From the listing that follows, count the lines including "InnerStab" and give the number alone.

---

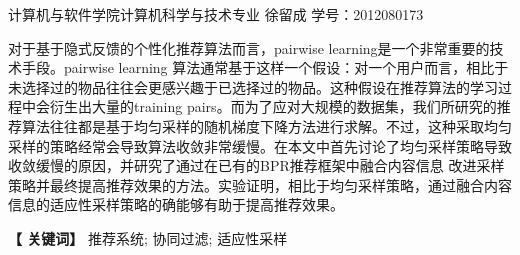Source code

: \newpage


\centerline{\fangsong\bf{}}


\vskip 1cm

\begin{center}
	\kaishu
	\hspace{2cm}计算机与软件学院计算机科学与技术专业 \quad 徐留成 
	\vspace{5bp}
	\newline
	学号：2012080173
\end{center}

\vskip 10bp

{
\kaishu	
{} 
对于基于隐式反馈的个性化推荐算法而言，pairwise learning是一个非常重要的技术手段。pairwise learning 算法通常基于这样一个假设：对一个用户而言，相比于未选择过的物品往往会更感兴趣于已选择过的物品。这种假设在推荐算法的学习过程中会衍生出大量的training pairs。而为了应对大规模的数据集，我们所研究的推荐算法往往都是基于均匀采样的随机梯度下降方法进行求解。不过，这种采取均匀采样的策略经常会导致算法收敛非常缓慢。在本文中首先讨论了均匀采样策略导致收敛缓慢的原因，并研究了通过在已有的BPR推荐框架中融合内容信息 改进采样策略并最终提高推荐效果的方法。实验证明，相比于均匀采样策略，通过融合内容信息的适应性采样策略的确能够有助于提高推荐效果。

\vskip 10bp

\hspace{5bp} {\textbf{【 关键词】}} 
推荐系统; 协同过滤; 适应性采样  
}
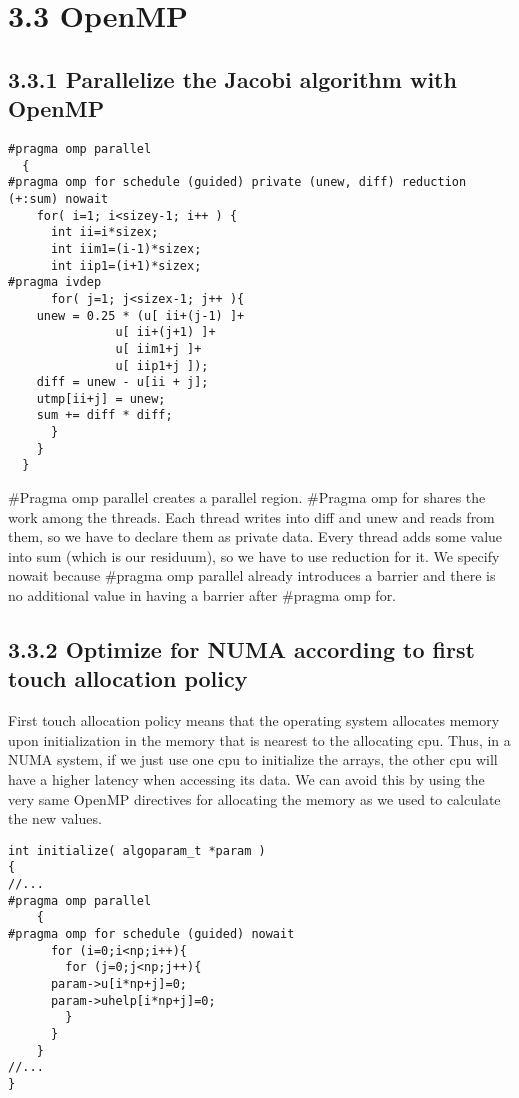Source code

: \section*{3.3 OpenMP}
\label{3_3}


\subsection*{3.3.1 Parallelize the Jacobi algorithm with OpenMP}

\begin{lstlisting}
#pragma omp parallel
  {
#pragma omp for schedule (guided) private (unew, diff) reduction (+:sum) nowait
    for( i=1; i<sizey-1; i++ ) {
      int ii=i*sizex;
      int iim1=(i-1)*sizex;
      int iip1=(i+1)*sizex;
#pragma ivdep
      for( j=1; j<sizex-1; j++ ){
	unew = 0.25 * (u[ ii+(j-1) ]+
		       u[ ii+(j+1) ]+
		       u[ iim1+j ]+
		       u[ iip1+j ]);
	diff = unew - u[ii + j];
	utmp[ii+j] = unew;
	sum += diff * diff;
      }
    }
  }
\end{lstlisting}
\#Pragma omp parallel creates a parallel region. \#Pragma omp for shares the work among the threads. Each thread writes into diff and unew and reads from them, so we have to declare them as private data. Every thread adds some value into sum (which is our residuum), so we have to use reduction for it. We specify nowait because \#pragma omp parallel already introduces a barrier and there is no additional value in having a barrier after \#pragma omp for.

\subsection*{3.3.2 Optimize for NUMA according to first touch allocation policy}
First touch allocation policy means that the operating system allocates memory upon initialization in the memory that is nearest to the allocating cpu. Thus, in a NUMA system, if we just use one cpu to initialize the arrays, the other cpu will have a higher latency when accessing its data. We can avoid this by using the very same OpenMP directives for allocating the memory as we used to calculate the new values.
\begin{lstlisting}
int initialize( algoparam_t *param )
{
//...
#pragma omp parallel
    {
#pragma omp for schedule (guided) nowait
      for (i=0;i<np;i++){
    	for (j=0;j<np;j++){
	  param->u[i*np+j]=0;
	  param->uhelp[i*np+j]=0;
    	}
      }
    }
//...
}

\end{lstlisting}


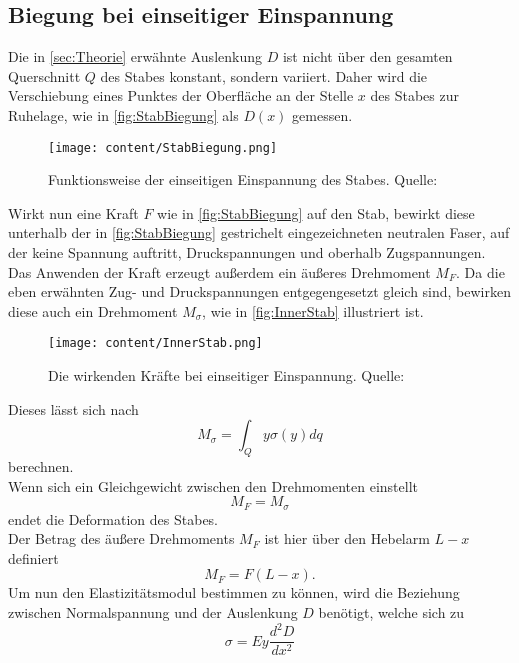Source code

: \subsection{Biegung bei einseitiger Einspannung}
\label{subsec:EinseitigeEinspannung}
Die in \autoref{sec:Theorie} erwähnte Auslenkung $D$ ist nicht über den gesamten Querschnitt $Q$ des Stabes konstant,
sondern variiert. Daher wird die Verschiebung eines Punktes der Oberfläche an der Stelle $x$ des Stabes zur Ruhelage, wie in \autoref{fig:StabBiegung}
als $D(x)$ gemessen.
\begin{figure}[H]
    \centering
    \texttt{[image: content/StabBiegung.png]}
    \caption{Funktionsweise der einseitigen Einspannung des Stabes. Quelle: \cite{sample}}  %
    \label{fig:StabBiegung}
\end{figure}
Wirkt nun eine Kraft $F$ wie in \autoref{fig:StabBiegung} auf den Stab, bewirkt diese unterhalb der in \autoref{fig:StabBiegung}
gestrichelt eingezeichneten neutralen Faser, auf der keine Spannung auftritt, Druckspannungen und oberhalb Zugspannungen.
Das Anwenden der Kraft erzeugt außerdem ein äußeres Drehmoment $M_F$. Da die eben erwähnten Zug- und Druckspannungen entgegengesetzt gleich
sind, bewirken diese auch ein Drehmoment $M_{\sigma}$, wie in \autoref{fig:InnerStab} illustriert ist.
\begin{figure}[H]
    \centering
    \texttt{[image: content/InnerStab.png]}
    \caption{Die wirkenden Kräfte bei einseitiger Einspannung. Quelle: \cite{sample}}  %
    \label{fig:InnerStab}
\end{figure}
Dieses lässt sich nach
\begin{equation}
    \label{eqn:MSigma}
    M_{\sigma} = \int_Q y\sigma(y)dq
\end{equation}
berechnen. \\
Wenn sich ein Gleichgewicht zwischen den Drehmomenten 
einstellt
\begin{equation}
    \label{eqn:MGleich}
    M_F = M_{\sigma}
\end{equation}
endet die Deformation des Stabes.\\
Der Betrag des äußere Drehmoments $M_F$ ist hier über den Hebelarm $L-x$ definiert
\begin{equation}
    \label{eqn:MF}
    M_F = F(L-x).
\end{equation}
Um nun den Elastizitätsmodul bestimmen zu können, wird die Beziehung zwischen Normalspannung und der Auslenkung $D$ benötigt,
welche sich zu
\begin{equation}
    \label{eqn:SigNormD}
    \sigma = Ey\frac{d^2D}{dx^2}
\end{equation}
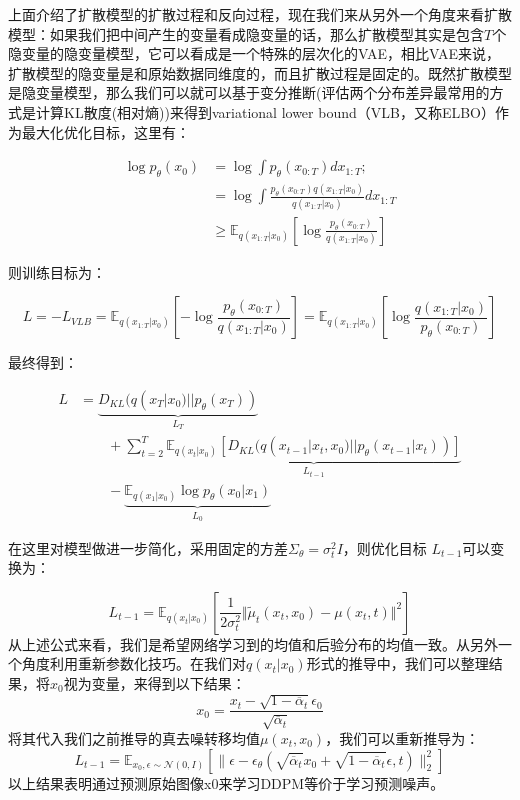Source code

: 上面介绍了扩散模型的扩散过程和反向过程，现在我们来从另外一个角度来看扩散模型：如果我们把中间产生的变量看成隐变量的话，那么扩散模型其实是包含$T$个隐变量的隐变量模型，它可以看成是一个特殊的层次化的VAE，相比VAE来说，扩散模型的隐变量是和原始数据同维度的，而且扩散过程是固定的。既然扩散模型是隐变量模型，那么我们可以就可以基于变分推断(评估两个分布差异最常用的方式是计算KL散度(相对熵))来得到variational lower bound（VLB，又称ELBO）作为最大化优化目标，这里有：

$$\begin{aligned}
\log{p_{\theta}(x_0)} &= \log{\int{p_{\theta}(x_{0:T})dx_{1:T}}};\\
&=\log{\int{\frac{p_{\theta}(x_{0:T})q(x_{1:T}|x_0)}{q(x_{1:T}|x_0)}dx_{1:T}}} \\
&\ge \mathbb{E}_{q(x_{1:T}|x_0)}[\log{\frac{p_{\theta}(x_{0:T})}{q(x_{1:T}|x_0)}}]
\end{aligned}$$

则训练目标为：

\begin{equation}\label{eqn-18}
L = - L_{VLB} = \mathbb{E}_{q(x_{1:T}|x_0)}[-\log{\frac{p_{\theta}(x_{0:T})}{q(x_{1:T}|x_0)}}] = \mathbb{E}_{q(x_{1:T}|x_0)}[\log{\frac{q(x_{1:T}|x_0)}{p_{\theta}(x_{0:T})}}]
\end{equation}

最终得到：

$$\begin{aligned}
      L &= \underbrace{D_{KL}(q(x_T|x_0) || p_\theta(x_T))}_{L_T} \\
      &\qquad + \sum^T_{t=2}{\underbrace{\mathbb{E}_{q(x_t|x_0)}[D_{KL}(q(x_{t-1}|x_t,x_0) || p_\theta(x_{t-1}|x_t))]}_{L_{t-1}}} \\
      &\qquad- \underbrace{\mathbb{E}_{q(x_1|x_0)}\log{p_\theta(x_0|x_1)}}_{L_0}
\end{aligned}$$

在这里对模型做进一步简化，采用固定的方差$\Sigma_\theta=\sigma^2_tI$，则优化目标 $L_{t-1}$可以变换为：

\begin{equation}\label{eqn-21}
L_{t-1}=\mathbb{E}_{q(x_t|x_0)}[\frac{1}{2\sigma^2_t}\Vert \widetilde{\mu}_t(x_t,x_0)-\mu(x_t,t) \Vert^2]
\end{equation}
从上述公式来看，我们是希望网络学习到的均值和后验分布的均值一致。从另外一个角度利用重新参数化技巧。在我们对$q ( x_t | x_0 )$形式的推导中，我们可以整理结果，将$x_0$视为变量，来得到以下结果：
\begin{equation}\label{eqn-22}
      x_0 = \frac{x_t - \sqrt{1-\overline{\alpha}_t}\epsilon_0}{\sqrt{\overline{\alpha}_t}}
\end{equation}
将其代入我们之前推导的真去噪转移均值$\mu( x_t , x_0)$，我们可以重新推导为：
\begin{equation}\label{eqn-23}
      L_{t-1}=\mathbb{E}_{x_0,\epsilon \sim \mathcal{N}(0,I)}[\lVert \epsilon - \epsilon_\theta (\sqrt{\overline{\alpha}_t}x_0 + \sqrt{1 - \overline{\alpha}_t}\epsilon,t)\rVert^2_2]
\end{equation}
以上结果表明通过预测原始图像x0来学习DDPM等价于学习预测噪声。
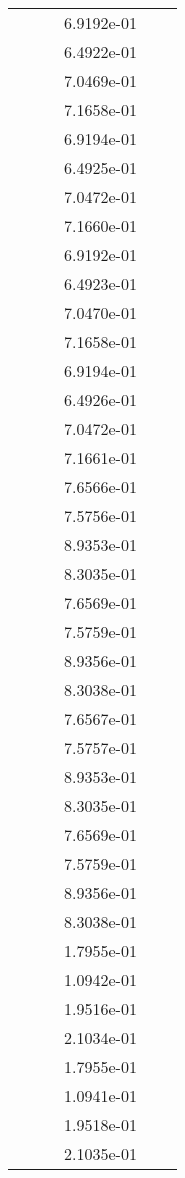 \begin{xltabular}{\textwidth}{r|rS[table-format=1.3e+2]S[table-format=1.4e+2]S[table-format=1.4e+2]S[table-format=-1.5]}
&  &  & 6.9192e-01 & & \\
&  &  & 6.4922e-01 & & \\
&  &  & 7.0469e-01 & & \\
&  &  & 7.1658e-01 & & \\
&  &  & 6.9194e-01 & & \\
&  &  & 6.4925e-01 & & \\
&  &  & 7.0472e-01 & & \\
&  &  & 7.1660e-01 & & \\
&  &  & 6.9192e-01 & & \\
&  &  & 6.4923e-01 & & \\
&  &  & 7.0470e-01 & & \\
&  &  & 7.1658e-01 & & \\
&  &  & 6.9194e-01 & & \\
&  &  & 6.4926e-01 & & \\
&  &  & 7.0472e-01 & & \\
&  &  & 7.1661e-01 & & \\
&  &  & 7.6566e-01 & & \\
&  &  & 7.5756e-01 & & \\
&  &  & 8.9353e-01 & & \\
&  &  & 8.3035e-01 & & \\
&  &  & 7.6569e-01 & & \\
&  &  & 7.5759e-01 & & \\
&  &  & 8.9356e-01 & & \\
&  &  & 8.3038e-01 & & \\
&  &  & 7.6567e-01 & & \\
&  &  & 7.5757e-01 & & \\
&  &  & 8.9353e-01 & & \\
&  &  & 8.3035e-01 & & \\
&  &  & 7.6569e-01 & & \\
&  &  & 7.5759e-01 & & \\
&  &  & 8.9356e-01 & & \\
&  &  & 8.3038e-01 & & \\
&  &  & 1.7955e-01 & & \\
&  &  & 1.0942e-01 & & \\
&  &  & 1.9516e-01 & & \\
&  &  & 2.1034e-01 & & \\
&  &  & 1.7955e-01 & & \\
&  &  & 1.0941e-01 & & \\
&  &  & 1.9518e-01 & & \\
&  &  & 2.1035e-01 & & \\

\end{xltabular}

---

# [REPLY]
3